• Task requirements:
Every entry should come back exactly as written, minus the pictures.

_ _ _ _ _ _ _

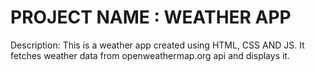 # PROJECT NAME : WEATHER APP
Description: This is a weather app created using HTML, CSS AND JS. 
It fetches weather data from openweathermap.org api and displays it.
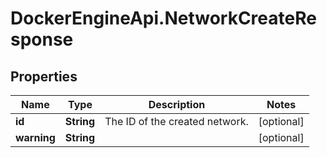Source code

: # DockerEngineApi.NetworkCreateResponse

## Properties

Name | Type | Description | Notes
------------ | ------------- | ------------- | -------------
**id** | **String** | The ID of the created network. | [optional] 
**warning** | **String** |  | [optional] 



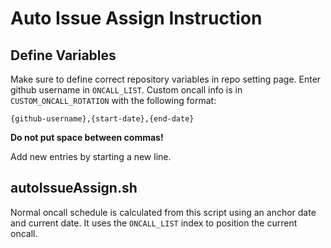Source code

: # Auto Issue Assign Instruction
## Define Variables
Make sure to define correct repository variables in repo setting page. Enter github username in `ONCALL_LIST`. Custom oncall info is in `CUSTOM_ONCALL_ROTATION` with the following format:

`{github-username},{start-date},{end-date}`

**Do not put space between commas!**

Add new entries by starting a new line.

## autoIssueAssign.sh
Normal oncall schedule is calculated from this script using an anchor date and current date. It uses the `ONCALL_LIST` index to position the current oncall.

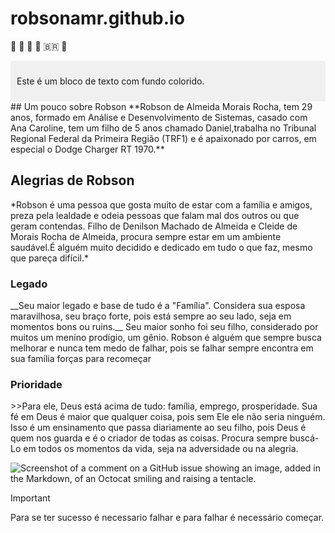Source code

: # robsonamr.github.io
🍋 📧 🥇 🎱 🇧🇷 🏈
<div style="background-color: #f0f0f0; padding: 10px;">
  <p>Este é um bloco de texto com fundo colorido.</p>
</div>
## Um pouco sobre Robson 
**Robson de Almeida Morais Rocha, tem 29 anos, formado em Análise e Desenvolvimento de Sistemas,
casado com Ana Caroline, tem um filho de 5 anos chamado Daniel,trabalha no Tribunal Regional Federal da Primeira Região (TRF1) e é apaixonado por carros, em especial o Dodge Charger RT 1970.**    
 
 <h2>Alegrias de Robson</h2> 
*Robson é uma pessoa que gosta muito de estar com a família e amigos, preza pela lealdade e 
  odeia pessoas que falam mal dos outros ou que geram contendas. Filho de Denilson Machado de Almeida e Cleide de Morais Rocha de Almeida,
  procura sempre estar em um ambiente saudável.É alguém muito decidido e dedicado em tudo o que faz, mesmo que pareça difícil.*
  
  <h3>Legado</h3>
   __Seu maior legado e base de tudo é a "Família". Considera sua esposa maravilhosa,
      seu braço forte, pois está sempre ao seu lado, seja em momentos bons ou ruins.__
      Seu maior sonho foi seu filho, considerado por muitos um menino prodígio, um gênio.
      Robson é alguém que sempre busca melhorar e nunca tem medo de falhar, pois se falhar sempre encontra em sua família forças para recomeçar
  
  <h3>Prioridade</h3>
   >>Para ele, Deus está acima de tudo: família, emprego, prosperidade. Sua fé em Deus é maior que qualquer coisa, 
      pois sem Ele ele não seria ninguém. Isso é um ensinamento que passa diariamente ao seu filho,
      pois Deus é quem nos guarda e é o criador de todas as coisas. Procura sempre buscá-Lo em todos os momentos da vida, seja na adversidade ou na alegria.

![Screenshot of a comment on a GitHub issue showing an image, added in the Markdown, of an Octocat smiling and raising a tentacle.](https://myoctocat.com/assets/images/base-octocat.svg)

> [!IMPORTANT]
> Para se ter sucesso é necessario falhar e para falhar é necessário começar.


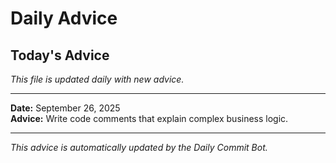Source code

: # Daily Advice

## Today's Advice
*This file is updated daily with new advice.*

---

**Date:** September 26, 2025  
**Advice:** Write code comments that explain complex business logic.

---

*This advice is automatically updated by the Daily Commit Bot.*
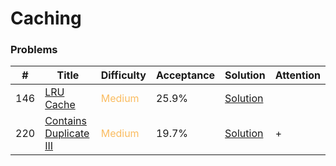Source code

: Caching
===

### Problems
| #   | Title    |   Difficulty | Acceptance | Solution  | Attention |
| --- | --- | --- | --- | --- | --- |
|146 | [LRU Cache](https://leetcode.com/problems/lru-cache/) | <span style="color:#FABC60">Medium</span> | 25.9% |[Solution](../problems/146.md)| | 
|220 | [Contains Duplicate III](https://leetcode.com/problems/contains-duplicate-iii/) | <span style="color:#FABC60">Medium</span> | 19.7% |[Solution](../problems/220.md)| + |
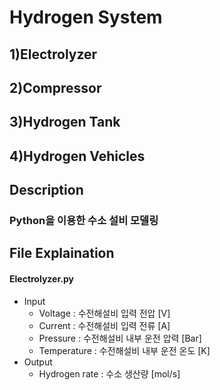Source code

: Hydrogen System
===============
1)Electrolyzer
--------------
2)Compressor
------------
3)Hydrogen Tank
---------------
4)Hydrogen Vehicles
-------------------
Description
-----------
### Python을 이용한 수소 설비 모델링
File Explaination
-----------------
#### Electrolyzer.py
* Input
  * Voltage : 수전해설비 입력 전압 [V]
  * Current : 수전해설비 입력 전류 [A]
  * Pressure : 수전해설비 내부 운전 압력 [Bar]
  * Temperature : 수전해설비 내부 운전 온도 [K]
* Output
  * Hydrogen rate : 수소 생산량 [mol/s]
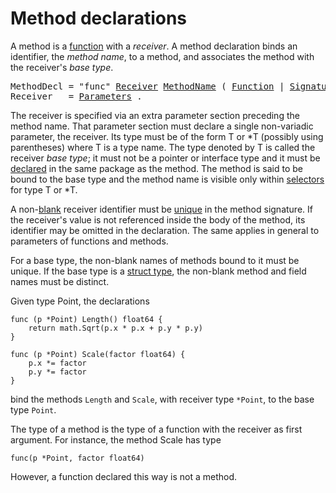# Method declarations

A method is a [function](/Declarations%20and%20scope/function_declarations.html) with a *receiver*. A method declaration binds an identifier, the *method name*, to a method, and associates the method with the receiver's *base type*.

<pre>
<a id="MethodDecl">MethodDecl</a> = "func" <a href="#Receiver">Receiver</a> <a href="/Types/interface_types.html#MethodName">MethodName</a> ( <a href="/Declarations%20and%20scope/function_declarations.html#Function">Function</a> | <a href="/Types/function_types.html#Signature">Signature</a> ) .
<a id="Receiver">Receiver</a>   = <a href="/Types/function_types.html#Parameters">Parameters</a> .
</pre>

The receiver is specified via an extra parameter section preceding the method name. That parameter section must declare a single non-variadic parameter, the receiver. Its type must be of the form T or *T (possibly using parentheses) where T is a type name. The type denoted by T is called the receiver *base type*; it must not be a pointer or interface type and it must be [declared](/Declarations%20and%20scope/type_declarations.html) in the same package as the method. The method is said to be bound to the base type and the method name is visible only within [selectors](/Expressions/selectors.html) for type T or *T.

A non-[blank](/Declarations%20and%20scope/blank_identifier.html) receiver identifier must be [unique](/Declarations%20and%20scope/uniqueness_of_identifiers.html) in the method signature. If the receiver's value is not referenced inside the body of the method, its identifier may be omitted in the declaration. The same applies in general to parameters of functions and methods.

For a base type, the non-blank names of methods bound to it must be unique. If the base type is a [struct type](/Types/struct_types.html), the non-blank method and field names must be distinct.

Given type Point, the declarations

    func (p *Point) Length() float64 {
        return math.Sqrt(p.x * p.x + p.y * p.y)
    }
    
    func (p *Point) Scale(factor float64) {
        p.x *= factor
        p.y *= factor
    }
    

bind the methods `Length` and `Scale`, with receiver type `*Point`, to the base type `Point`.

The type of a method is the type of a function with the receiver as first argument. For instance, the method Scale has type

    func(p *Point, factor float64)
    

However, a function declared this way is not a method.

_ _ _ _ _ _ _

• Response area:
 # PROJECT NAME : WEATHER APP
Description: This is a weather app created using HTML, CSS AND JS. 
It fetches weather data from openweathermap.org api and displays it.
Source code

: # DockerEngineApi.NetworkCreateResponse

## Properties

Name | Type | Description | Notes
------------ | ------------- | ------------- | -------------
**id** | **String** | The ID of the created network. | [optional] 
**warning** | **String** |  | [optional] 



Source code

: # Auto Issue Assign Instruction
## Define Variables
Make sure to define correct repository variables in repo setting page. Enter github username in `ONCALL_LIST`. Custom oncall info is in `CUSTOM_ONCALL_ROTATION` with the following format:

`{github-username},{start-date},{end-date}`

**Do not put space between commas!**

Add new entries by starting a new line.

## autoIssueAssign.sh
Normal oncall schedule is calculated from this script using an anchor date and current date. It uses the `ONCALL_LIST` index to position the current oncall.

Source code

: # robsonamr.github.io
🍋 📧 🥇 🎱 🇧🇷 🏈
<div style="background-color: #f0f0f0; padding: 10px;">
  <p>Este é um bloco de texto com fundo colorido.</p>
</div>
## Um pouco sobre Robson 
**Robson de Almeida Morais Rocha, tem 29 anos, formado em Análise e Desenvolvimento de Sistemas,
casado com Ana Caroline, tem um filho de 5 anos chamado Daniel,trabalha no Tribunal Regional Federal da Primeira Região (TRF1) e é apaixonado por carros, em especial o Dodge Charger RT 1970.**    
 
 <h2>Alegrias de Robson</h2> 
*Robson é uma pessoa que gosta muito de estar com a família e amigos, preza pela lealdade e 
  odeia pessoas que falam mal dos outros ou que geram contendas. Filho de Denilson Machado de Almeida e Cleide de Morais Rocha de Almeida,
  procura sempre estar em um ambiente saudável.É alguém muito decidido e dedicado em tudo o que faz, mesmo que pareça difícil.*
  
  <h3>Legado</h3>
   __Seu maior legado e base de tudo é a "Família". Considera sua esposa maravilhosa,
      seu braço forte, pois está sempre ao seu lado, seja em momentos bons ou ruins.__
      Seu maior sonho foi seu filho, considerado por muitos um menino prodígio, um gênio.
      Robson é alguém que sempre busca melhorar e nunca tem medo de falhar, pois se falhar sempre encontra em sua família forças para recomeçar
  
  <h3>Prioridade</h3>
   >>Para ele, Deus está acima de tudo: família, emprego, prosperidade. Sua fé em Deus é maior que qualquer coisa, 
      pois sem Ele ele não seria ninguém. Isso é um ensinamento que passa diariamente ao seu filho,
      pois Deus é quem nos guarda e é o criador de todas as coisas. Procura sempre buscá-Lo em todos os momentos da vida, seja na adversidade ou na alegria.

![Screenshot of a comment on a GitHub issue showing an image, added in the Markdown, of an Octocat smiling and raising a tentacle.](https://myoctocat.com/assets/images/base-octocat.svg)

> [!IMPORTANT]
> Para se ter sucesso é necessario falhar e para falhar é necessário começar.


Source code

: # Daily Advice

## Today's Advice
*This file is updated daily with new advice.*

---

**Date:** September 26, 2025  
**Advice:** Write code comments that explain complex business logic.

---

*This advice is automatically updated by the Daily Commit Bot.*
Source code

: Caching
===

### Problems
| #   | Title    |   Difficulty | Acceptance | Solution  | Attention |
| --- | --- | --- | --- | --- | --- |
|146 | [LRU Cache](https://leetcode.com/problems/lru-cache/) | <span style="color:#FABC60">Medium</span> | 25.9% |[Solution](../problems/146.md)| | 
|220 | [Contains Duplicate III](https://leetcode.com/problems/contains-duplicate-iii/) | <span style="color:#FABC60">Medium</span> | 19.7% |[Solution](../problems/220.md)| + |
Source code

: Hydrogen System
===============
1)Electrolyzer
--------------
2)Compressor
------------
3)Hydrogen Tank
---------------
4)Hydrogen Vehicles
-------------------
Description
-----------
### Python을 이용한 수소 설비 모델링
File Explaination
-----------------
#### Electrolyzer.py
* Input
  * Voltage : 수전해설비 입력 전압 [V]
  * Current : 수전해설비 입력 전류 [A]
  * Pressure : 수전해설비 내부 운전 압력 [Bar]
  * Temperature : 수전해설비 내부 운전 온도 [K]
* Output
  * Hydrogen rate : 수소 생산량 [mol/s]
# Method declarations

A method is a [function](/Declarations%20and%20scope/function_declarations.html) with a *receiver*. A method declaration binds an identifier, the *method name*, to a method, and associates the method with the receiver's *base type*.

<pre>
<a id="MethodDecl">MethodDecl</a> = "func" <a href="#Receiver">Receiver</a> <a href="/Types/interface_types.html#MethodName">MethodName</a> ( <a href="/Declarations%20and%20scope/function_declarations.html#Function">Function</a> | <a href="/Types/function_types.html#Signature">Signature</a> ) .
<a id="Receiver">Receiver</a>   = <a href="/Types/function_types.html#Parameters">Parameters</a> .
</pre>

The receiver is specified via an extra parameter section preceding the method name. That parameter section must declare a single non-variadic parameter, the receiver. Its type must be of the form T or *T (possibly using parentheses) where T is a type name. The type denoted by T is called the receiver *base type*; it must not be a pointer or interface type and it must be [declared](/Declarations%20and%20scope/type_declarations.html) in the same package as the method. The method is said to be bound to the base type and the method name is visible only within [selectors](/Expressions/selectors.html) for type T or *T.

A non-[blank](/Declarations%20and%20scope/blank_identifier.html) receiver identifier must be [unique](/Declarations%20and%20scope/uniqueness_of_identifiers.html) in the method signature. If the receiver's value is not referenced inside the body of the method, its identifier may be omitted in the declaration. The same applies in general to parameters of functions and methods.

For a base type, the non-blank names of methods bound to it must be unique. If the base type is a [struct type](/Types/struct_types.html), the non-blank method and field names must be distinct.

Given type Point, the declarations

    func (p *Point) Length() float64 {
        return math.Sqrt(p.x * p.x + p.y * p.y)
    }
    
    func (p *Point) Scale(factor float64) {
        p.x *= factor
        p.y *= factor
    }
    

bind the methods `Length` and `Scale`, with receiver type `*Point`, to the base type `Point`.

The type of a method is the type of a function with the receiver as first argument. For instance, the method Scale has type

    func(p *Point, factor float64)
    

However, a function declared this way is not a method.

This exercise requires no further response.